In [None]:
#| default_exp helper.files_and_folders

In [None]:
#| export
import bz2
import errno
import gzip
import lzma
import os
from os import PathLike
from pathlib import Path
import platform
import tarfile
from typing import Optional
import winreg
import zipfile

from deprecated import deprecated
import glob
from natsort import natsorted


In [None]:
from fastcore.test import *
from unittest import mock

## Files and folders

#### File existence

In [None]:
#| export
def existing_path(
        path: PathLike,  # A file or directory path. Either absolute or relative to `relative_to`.
        relative_to: Optional[PathLike] = None  # Path to the directory that `file` is relative to.  If `None`, then `path` is an absolute path.
        ) -> Path: # The path formed by `relative_to` adjoined with `path`.  Defaults to `None`
    """Returns a path relative to a specified path as an absolute path
    that exists.

    **Raises**

    - `FileNotFoundError`
        - If `relative_to` is not `None` but does not exist, or if
        `file` does not exist.
    - `ValueError`
        - If `relative_to` is not `None` and yet not an absolute path, or
        if `relative_to` is `None` at yet `path` is not an absolute path.
    
    **Notes**
    - This function may add the string `'\\\\?\\'` in front, which identifies
    very long paths.
    """
    if relative_to is not None:
        if not os.path.isabs(relative_to):
            raise ValueError(
                f'The parameter `relative_to` is expected to be an'
                f' absolute path, but it is not: {relative_to}')
        if not os.path.exists(relative_to):
            raise FileNotFoundError(
                errno.ENOENT, os.strerror(errno.ENOENT), relative_to)
        path = Path(relative_to) / path
    elif not os.path.isabs(path):
        raise ValueError(
            f'The parameter `path` is expected to be an absolute path,'
            f' but it is not: {path}')
    if not os.path.exists(path) and platform.system() == 'Windows':
        path = f'\\\\?\\{str(path)}'  # For long file names
    if not os.path.exists(path):
        raise FileNotFoundError(
            errno.ENOENT, os.strerror(errno.ENOENT), path)
    return Path(path)


@deprecated(reason="The function has been renamed to `existing_path`")
def file_existence_test(
        path: PathLike,  # A file or directory path.

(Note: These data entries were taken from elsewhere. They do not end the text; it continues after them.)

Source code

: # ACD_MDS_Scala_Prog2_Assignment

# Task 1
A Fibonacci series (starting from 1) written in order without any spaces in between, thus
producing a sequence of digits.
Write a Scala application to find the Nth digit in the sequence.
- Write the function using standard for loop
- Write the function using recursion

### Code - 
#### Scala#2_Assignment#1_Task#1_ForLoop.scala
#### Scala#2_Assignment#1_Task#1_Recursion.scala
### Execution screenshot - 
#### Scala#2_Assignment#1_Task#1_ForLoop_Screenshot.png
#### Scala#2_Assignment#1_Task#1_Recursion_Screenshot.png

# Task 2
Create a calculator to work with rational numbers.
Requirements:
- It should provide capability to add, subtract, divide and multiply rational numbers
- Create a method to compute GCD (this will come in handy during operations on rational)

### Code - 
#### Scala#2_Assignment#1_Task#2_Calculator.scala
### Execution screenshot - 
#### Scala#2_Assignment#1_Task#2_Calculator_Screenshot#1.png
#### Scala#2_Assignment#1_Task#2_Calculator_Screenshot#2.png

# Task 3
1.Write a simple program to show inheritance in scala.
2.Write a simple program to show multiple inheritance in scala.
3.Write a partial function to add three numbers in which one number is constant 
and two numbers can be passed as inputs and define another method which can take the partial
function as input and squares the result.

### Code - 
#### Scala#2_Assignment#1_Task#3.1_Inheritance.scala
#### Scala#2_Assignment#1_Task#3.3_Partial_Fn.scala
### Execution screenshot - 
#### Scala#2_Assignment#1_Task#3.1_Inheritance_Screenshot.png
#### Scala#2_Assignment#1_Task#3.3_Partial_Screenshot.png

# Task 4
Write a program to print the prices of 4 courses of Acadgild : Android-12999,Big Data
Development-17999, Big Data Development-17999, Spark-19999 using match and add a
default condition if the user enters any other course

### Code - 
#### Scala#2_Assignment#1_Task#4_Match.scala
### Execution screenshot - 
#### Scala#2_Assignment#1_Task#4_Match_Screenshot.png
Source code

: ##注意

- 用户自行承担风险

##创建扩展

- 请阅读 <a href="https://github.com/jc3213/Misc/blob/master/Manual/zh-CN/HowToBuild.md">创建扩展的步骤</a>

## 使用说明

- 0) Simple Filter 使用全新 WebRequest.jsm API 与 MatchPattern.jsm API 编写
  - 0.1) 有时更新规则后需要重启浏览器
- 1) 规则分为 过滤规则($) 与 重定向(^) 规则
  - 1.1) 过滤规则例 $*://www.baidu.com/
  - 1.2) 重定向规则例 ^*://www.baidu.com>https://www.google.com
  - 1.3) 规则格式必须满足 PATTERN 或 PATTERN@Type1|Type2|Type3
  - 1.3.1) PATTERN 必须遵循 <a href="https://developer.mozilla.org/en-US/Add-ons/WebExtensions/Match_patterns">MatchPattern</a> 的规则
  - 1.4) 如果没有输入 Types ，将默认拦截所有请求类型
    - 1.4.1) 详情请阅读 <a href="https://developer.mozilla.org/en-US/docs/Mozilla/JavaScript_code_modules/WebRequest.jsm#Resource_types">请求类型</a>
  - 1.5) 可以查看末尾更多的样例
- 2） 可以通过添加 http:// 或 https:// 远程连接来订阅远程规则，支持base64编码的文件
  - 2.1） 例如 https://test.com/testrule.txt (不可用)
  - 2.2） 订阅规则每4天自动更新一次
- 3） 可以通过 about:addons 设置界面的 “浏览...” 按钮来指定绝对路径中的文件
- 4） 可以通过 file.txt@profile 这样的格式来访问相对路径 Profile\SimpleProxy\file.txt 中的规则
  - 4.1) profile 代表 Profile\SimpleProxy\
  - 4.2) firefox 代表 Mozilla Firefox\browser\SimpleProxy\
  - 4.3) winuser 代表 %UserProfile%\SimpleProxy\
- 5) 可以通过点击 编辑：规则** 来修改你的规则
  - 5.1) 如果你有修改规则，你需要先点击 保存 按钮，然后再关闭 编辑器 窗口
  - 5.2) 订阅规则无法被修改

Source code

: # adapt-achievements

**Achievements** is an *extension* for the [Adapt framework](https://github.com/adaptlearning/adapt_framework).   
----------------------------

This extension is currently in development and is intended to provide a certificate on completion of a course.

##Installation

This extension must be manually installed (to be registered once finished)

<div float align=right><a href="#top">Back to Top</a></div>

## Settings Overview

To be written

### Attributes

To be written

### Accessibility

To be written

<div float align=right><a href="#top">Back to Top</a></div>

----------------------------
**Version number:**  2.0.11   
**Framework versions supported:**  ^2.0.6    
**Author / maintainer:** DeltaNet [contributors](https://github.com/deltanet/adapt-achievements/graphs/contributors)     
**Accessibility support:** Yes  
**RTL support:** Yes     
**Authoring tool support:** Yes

Either absolute or relative to `relative_to`.
        relative_to: Optional[PathLike] = None  # Path to the directory that `file` is relative to.  If `None`, then `path` is an absolute path.
        ) -> Path: # The path formed by `relative_to` adjoined with `path`.  Defaults to `None`
    """
    **Deprecated. Use `existing_path` instead.**
    
    Returns a path relative to a specified path as an absolute path
    that exists.

    **Raises**
    - `FileNotFoundError`
        - If `relative_to` is not `None` but does not exist, or if
        `file` does not exist.
    
    **Notes**
    - This function may add the string `'\\\\?\\'` in front, which identifies
    very long paths.
    """
    if relative_to is not None:
        if not os.path.isabs(relative_to):
            raise ValueError(
                f'The parameter `relative_to` is expected to be an'
                f' absolute path, but it is not: {relative_to}')
        if not os.path.exists(relative_to):
            raise FileNotFoundError(
                errno.ENOENT, os.strerror(errno.ENOENT), relative_to)
        path = Path(relative_to) / path
    elif not os.path.isabs(path):
        raise ValueError(
            f'The parmaeter `path` is expected to be an absolute path,'
            f' but it is not: {path}')
    if not os.path.exists(path) and platform.system() == 'Windows':
        path = f'\\\\?\\{str(path)}'  # For long file names
    if not os.path.exists(path):
        raise FileNotFoundError(
            errno.ENOENT, os.strerror(errno.ENOENT), path)
    return Path(path)

In the following example, the `existing_path` method returns an existing absolute path $p_2 \backslash p_1$ which is equivalent to a specified path $p_1$ relative to an existing absolute path $p_2$. Note that all paths and `os` methods are mocked:

In [None]:
with (mock.patch('os.path.exists') as mock_path_exists,
      mock.patch('os.path.isabs') as mock_is_abs):
    mock_path_exists.return_value = True
    mock_is_abs.return_value = True
    path_1 = existing_path('mock_existing_relative_path', 'mock_existing_absolute_path')
    test_eq(Path('mock_existing_absolute_path') / 'mock_existing_relative_path', path_1)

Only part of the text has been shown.